J1第23節川崎vs磐田(3-4)

【J1:第23節】川崎F vs 磐田:関塚隆監督(川崎F)記者会見コメント [ J's GOAL ]
【J1:第23節】川崎F vs 磐田:アジウソン監督(磐田)記者会見コメント [ J's GOAL ]
【J1:第23節】川崎F vs 磐田:試合終了後の各選手コメント [ J's GOAL ]

 磐田が見事な“川崎殺し”をやってのけた。

 アジウソン新監督が就任してから、「相手の弱点を突く」サッカーをやっている磐田。破壊的な攻撃力を持ち、昇格2年目ながら堂々と優勝争いに絡む川崎を前にし、アジウソン監督はこれまでの4バックから鈴木秀人田中誠金珍圭の3バックを敷き、中央に20歳の上田康太菊地直哉、引き気味の左サイドに服部年宏を配置。上がり目の右サイドに太田吉彰、2シャドーっぽい位置に前田遼一福西崇史、1トップにカレン・ロバートという布陣だった。

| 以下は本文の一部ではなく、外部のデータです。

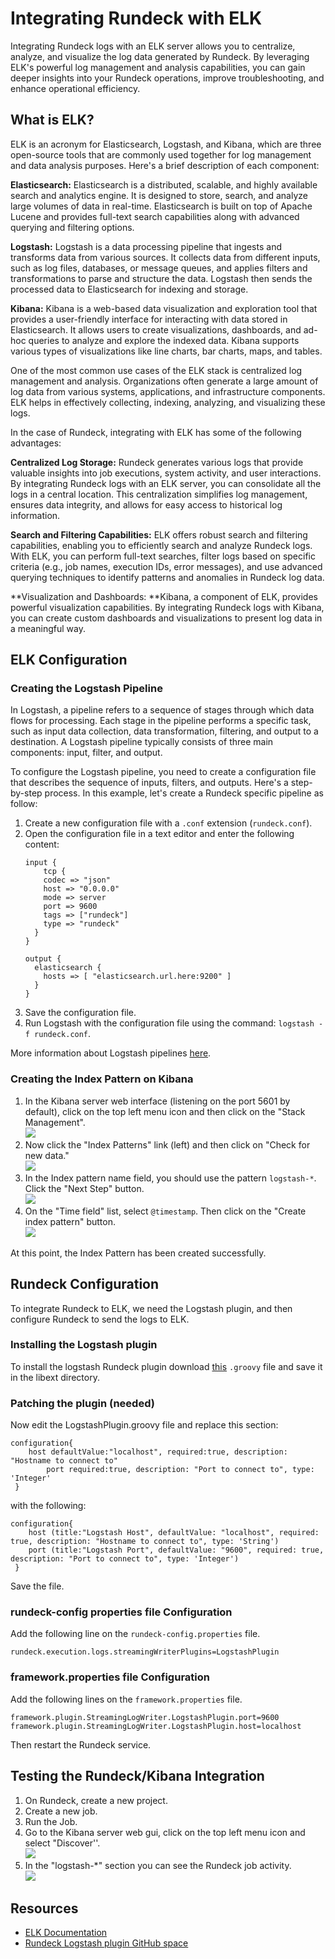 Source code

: # Integrating Rundeck with ELK
Integrating Rundeck logs with an ELK server allows you to centralize, analyze, and visualize the log data generated by Rundeck. By leveraging ELK's powerful log management and analysis capabilities, you can gain deeper insights into your Rundeck operations, improve troubleshooting, and enhance operational efficiency.

## What is ELK?
ELK is an acronym for Elasticsearch, Logstash, and Kibana, which are three open-source tools that are commonly used together for log management and data analysis purposes. Here's a brief description of each component:

**Elasticsearch:** Elasticsearch is a distributed, scalable, and highly available search and analytics engine. It is designed to store, search, and analyze large volumes of data in real-time. Elasticsearch is built on top of Apache Lucene and provides full-text search capabilities along with advanced querying and filtering options.

**Logstash:** Logstash is a data processing pipeline that ingests and transforms data from various sources. It collects data from different inputs, such as log files, databases, or message queues, and applies filters and transformations to parse and structure the data. Logstash then sends the processed data to Elasticsearch for indexing and storage.

**Kibana:** Kibana is a web-based data visualization and exploration tool that provides a user-friendly interface for interacting with data stored in Elasticsearch. It allows users to create visualizations, dashboards, and ad-hoc queries to analyze and explore the indexed data. Kibana supports various types of visualizations like line charts, bar charts, maps, and tables.

One of the most common use cases of the ELK stack is centralized log management and analysis. Organizations often generate a large amount of log data from various systems, applications, and infrastructure components. ELK helps in effectively collecting, indexing, analyzing, and visualizing these logs.

In the case of Rundeck, integrating with ELK has some of the following advantages:

**Centralized Log Storage:** Rundeck generates various logs that provide valuable insights into job executions, system activity, and user interactions. By integrating Rundeck logs with an ELK server, you can consolidate all the logs in a central location. This centralization simplifies log management, ensures data integrity, and allows for easy access to historical log information.

**Search and Filtering Capabilities:** ELK offers robust search and filtering capabilities, enabling you to efficiently search and analyze Rundeck logs. With ELK, you can perform full-text searches, filter logs based on specific criteria (e.g., job names, execution IDs, error messages), and use advanced querying techniques to identify patterns and anomalies in Rundeck log data. 

**Visualization and Dashboards: **Kibana, a component of ELK, provides powerful visualization capabilities. By integrating Rundeck logs with Kibana, you can create custom dashboards and visualizations to present log data in a meaningful way. 

## ELK Configuration

### Creating the Logstash Pipeline
In Logstash, a pipeline refers to a sequence of stages through which data flows for processing. Each stage in the pipeline performs a specific task, such as input data collection, data transformation, filtering, and output to a destination. A Logstash pipeline typically consists of three main components: input, filter, and output.

To configure the Logstash pipeline, you need to create a configuration file that describes the sequence of inputs, filters, and outputs. Here's a step-by-step process. In this example, let's create a Rundeck specific pipeline as follow:

1. Create a new configuration file with a `.conf` extension (`rundeck.conf`).  
2. Open the configuration file in a text editor and enter the following content:  
    ```
    input {
	 	tcp {
	    codec => "json"
	    host => "0.0.0.0"
	    mode => server
	    port => 9600
	    tags => ["rundeck"]
	    type => "rundeck"
	  }
	}
	
	output {
	  elasticsearch {
	    hosts => [ "elasticsearch.url.here:9200" ]
	  }
	}
	```	
3. Save the configuration file.  
4. Run Logstash with the configuration file using the command: `logstash -f rundeck.conf`.  

More information about Logstash pipelines [here](https://www.elastic.co/guide/en/logstash/current/configuration.html). 

### Creating the Index Pattern on Kibana
1. In the Kibana server web interface (listening on the port 5601 by default), click on the top left menu icon and then click on the "Stack Management".  
![](~@assets/img/elk1.png)
2. Now click the "Index Patterns" link (left) and then click on "Check for new data."  
![](~@assets/img/elk2.png)
3. In the Index pattern name field, you should use the pattern `logstash-*`. Click the "Next Step" button.  
![](~@assets/img/elk3.png)
4. On the "Time field" list, select `@timestamp`. Then click on the "Create index pattern" button.  
![](~@assets/img/elk4.png)

At this point, the Index Pattern has been created successfully.

## Rundeck Configuration
To integrate Rundeck to ELK, we need the Logstash plugin, and then configure Rundeck to send the logs to ELK.

### Installing the Logstash plugin
To install the logstash Rundeck plugin download [this](https://github.com/rundeck-plugins/rundeck-logstash-plugin/blob/master/LogstashPlugin.groovy) `.groovy` file and save it in the libext directory.

### Patching the plugin (needed)
Now edit the LogstashPlugin.groovy file and replace this section:

```
configuration{
    host defaultValue:"localhost", required:true, description: "Hostname to connect to"
        port required:true, description: "Port to connect to", type: 'Integer'
 }
```

with the following:

```
configuration{
    host (title:"Logstash Host", defaultValue: "localhost", required: true, description: "Hostname to connect to", type: 'String')
    port (title:"Logstash Port", defaultValue: "9600", required: true, description: "Port to connect to", type: 'Integer')
 }
```

Save the file.

### rundeck-config properties file Configuration
Add the following line on the `rundeck-config.properties` file.

```
rundeck.execution.logs.streamingWriterPlugins=LogstashPlugin
```

### framework.properties file Configuration
Add the following lines on the `framework.properties` file.

```
framework.plugin.StreamingLogWriter.LogstashPlugin.port=9600 
framework.plugin.StreamingLogWriter.LogstashPlugin.host=localhost
```

Then restart the Rundeck service.

## Testing the Rundeck/Kibana Integration
1. On Rundeck, create a new project.  
2. Create a new job.  
3. Run the Job.  
4. Go to the Kibana server web gui, click on the top left menu icon and select "Discover''.  
![](~@assets/img/elk5.png)
5. In the "logstash-*" section you can see the Rundeck job activity.  
![](~@assets/img/elk6.png)

## Resources
* [ELK Documentation](https://www.elastic.co/guide/en/elastic-stack/current/index.html)
* [Rundeck Logstash plugin GitHub space](https://github.com/rundeck-plugins/rundeck-logstash-plugin)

 この布陣変更によって、アジウソン監督が敷いて来た作戦は、次のようなものだった。まず3バックはお互いの距離を狭くとり、中央のスペースを埋め、我那覇ジュニーニョに常に前を向かせないようにプレーする。そしてDFラインの前に上田・菊地のダブルボランチが陣取り、中央のスペースを完全に埋める。特にジュニーニョに対するマークはすさまじく、クサビを受けようとした瞬間に2人の選手が同時にプレッシャーに行くシーンが何度もあった。

 この徹底したマークに対し、川崎のトップ下に起用された今野章ボランチ谷口博之らはパスの出しどころを失い、DFラインでのボール回しが増える。無理筋にクサビをいれようとして、あっさりパスカットされるシーンも増えた。

 ただ、ここまで中央に人数をかければ、磐田は当然ながら攻撃の枚数が少なくなる。そこでアジウソン監督は、カウンター時には徹底したサイドアタックを指示。前がかりになっている川崎にとって、サイドハーフの裏、3バックの横のスペースは最も使われたくない場所。そこにスピードある右サイドハーフ太田吉彰がガンガンに侵入してくるのだから、川崎としてはたまったものではない。太田には抜群のスピードだけでなく、ボールを離す判断のよさもあり、独力で持ち込んでもそうそうボールを失わない。必然、川崎はゴールヘ下がりながらの守備を強いられた。ここまでは、アジウソン監督のイメージしたとおりだろう。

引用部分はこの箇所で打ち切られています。